Why Use Counterfactual Data?
Counterfactual data is a necessity when access to complete prison population records is unavailable. Since I don’t have access to a full dataset of all incarcerated individuals in Illinois and their exoneration statuses (e.g., exonerated, not exonerated), I relied on counterfactuals to bridge the gap and construct a balanced dataset.
Counterfactuals allow us to ask “what if?” questions.What if an exonerated person had not been exonerated? Would their characteristics look similar to non-exonerated individuals? Moreover, counterfactual data helps isolate these comparisons by holding everything else constant except the hypothetical condition—in this case, exoneration.
As explained in this primer on counterfactuals, a counterfactual statement operates on an unrealized “if” condition.

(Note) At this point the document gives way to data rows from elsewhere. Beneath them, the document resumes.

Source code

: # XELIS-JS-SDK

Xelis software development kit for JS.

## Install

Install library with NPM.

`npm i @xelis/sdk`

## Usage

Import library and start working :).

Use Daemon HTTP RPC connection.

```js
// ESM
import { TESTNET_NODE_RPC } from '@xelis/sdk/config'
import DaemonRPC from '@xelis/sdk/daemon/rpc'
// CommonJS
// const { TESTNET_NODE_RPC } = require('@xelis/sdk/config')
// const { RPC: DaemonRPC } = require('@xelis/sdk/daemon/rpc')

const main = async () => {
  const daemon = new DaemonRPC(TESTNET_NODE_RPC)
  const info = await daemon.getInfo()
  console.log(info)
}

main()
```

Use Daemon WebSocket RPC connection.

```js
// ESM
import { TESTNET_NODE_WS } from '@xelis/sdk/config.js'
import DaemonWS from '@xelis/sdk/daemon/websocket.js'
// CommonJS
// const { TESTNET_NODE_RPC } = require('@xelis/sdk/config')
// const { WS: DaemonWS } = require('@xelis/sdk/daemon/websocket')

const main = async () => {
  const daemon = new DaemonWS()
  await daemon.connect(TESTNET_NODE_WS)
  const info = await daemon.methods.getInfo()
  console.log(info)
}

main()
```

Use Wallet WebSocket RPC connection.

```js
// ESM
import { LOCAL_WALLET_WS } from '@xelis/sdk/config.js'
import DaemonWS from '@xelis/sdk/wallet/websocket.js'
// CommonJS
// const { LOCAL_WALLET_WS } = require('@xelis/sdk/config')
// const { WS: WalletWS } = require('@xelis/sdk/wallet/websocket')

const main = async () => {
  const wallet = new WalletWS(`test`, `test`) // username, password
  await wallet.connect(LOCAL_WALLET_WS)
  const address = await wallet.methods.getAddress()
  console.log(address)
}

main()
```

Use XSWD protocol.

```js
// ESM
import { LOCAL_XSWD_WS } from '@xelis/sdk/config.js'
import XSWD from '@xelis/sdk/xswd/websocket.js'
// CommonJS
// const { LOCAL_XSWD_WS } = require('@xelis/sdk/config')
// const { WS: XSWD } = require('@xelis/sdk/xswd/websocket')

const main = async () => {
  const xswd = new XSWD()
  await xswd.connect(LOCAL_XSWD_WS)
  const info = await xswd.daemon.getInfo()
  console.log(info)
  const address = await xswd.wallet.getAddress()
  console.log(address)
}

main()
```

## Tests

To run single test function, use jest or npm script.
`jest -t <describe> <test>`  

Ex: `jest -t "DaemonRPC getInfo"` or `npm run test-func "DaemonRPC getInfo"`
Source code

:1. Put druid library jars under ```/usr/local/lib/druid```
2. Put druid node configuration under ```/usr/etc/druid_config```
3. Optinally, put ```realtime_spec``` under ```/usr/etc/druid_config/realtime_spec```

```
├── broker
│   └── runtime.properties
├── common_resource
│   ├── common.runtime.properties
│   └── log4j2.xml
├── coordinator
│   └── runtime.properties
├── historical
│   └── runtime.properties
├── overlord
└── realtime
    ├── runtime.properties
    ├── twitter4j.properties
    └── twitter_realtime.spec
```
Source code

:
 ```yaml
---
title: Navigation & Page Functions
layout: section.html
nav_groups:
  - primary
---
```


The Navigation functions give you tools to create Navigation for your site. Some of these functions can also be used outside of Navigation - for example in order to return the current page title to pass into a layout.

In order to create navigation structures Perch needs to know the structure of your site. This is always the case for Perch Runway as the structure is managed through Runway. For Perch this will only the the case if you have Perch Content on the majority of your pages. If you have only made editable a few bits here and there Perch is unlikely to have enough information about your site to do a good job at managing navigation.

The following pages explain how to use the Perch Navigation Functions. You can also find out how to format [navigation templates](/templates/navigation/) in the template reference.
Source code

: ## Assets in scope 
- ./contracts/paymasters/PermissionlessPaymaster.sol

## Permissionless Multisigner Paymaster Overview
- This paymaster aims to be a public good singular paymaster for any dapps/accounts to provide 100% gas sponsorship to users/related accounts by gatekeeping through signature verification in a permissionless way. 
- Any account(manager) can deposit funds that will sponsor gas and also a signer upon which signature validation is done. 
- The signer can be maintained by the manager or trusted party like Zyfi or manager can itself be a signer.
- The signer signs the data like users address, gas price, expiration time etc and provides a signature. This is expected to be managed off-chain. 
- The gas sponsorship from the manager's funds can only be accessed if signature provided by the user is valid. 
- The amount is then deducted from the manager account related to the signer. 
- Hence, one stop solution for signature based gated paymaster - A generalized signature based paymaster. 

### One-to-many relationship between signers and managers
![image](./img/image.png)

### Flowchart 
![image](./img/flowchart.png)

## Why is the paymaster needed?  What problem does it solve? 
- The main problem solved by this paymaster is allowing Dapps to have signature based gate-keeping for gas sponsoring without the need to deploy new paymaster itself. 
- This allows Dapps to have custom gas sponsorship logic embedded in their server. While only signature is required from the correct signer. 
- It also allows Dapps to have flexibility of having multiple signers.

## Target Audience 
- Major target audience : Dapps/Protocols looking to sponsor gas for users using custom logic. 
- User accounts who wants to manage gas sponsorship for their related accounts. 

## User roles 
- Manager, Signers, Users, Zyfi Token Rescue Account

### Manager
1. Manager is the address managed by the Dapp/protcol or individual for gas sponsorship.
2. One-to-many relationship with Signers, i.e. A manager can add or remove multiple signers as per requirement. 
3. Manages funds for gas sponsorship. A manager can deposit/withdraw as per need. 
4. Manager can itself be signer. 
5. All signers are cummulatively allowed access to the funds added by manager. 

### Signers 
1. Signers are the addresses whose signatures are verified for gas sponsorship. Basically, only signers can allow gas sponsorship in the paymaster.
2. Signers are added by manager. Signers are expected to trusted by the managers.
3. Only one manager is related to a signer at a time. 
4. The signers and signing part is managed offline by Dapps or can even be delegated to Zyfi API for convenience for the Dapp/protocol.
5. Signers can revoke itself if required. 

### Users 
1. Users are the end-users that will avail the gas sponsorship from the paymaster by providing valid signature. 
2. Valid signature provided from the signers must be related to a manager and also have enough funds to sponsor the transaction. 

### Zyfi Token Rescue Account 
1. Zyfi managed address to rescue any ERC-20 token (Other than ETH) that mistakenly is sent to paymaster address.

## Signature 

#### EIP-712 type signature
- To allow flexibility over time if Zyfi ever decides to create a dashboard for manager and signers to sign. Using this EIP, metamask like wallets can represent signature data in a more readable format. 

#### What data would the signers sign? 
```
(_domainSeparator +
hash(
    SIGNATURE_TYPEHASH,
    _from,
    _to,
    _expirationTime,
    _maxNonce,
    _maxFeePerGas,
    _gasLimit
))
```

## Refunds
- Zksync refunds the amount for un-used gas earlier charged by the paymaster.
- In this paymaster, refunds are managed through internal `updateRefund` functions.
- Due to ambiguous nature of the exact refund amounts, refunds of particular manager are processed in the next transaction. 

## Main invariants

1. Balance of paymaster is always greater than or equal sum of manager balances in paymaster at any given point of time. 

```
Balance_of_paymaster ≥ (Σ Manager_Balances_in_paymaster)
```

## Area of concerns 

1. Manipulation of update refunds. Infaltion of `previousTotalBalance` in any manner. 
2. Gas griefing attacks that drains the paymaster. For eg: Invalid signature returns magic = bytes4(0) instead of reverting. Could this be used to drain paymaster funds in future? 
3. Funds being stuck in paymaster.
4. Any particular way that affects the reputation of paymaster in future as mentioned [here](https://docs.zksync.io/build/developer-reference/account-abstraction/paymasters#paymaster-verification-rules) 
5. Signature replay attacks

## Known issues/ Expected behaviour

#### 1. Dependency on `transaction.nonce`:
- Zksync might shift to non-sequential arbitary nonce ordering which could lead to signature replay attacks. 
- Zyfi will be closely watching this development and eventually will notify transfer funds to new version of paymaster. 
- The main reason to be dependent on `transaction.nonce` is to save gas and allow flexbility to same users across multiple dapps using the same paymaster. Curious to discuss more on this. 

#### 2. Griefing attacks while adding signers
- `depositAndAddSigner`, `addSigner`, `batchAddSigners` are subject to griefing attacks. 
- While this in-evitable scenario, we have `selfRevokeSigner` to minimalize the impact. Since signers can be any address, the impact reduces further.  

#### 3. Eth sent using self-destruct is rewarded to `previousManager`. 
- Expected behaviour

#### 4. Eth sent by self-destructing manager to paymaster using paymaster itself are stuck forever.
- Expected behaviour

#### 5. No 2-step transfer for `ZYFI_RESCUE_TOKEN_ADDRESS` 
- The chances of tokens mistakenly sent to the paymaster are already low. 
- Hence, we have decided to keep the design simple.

The “if” portion, also known as the antecedent, frames the comparison: exonerated individuals versus those who weren’t. This approach is powerful because it reduces bias and ensures that the model is trained on data that is reliable, balanced, and representative.1
Acknowledgments
The implementation of this counterfactual data balancing relied heavily on expert guidance and code contributions from Professor Jeff Jacobs. His insights and support were invaluable in refining the methodology and making this process possible.
Narrowing to Incarcerated Population
To focus on the incarcerated population in Illinois, the dataset was filtered to include only relevant columns that captured key demographic details, such as total incarcerated populations broken down by race—White, Black, and Latino. This step ensured that the precise subset of data needed for balancing was used while also laying the groundwork for simulating representative draws from the Illinois incarcerated population.
il_df = pd.read_csv("../../data/processed-data/representation_by_county.csv")
il_df = il_df[il_df["state"] == "Illinois"].copy()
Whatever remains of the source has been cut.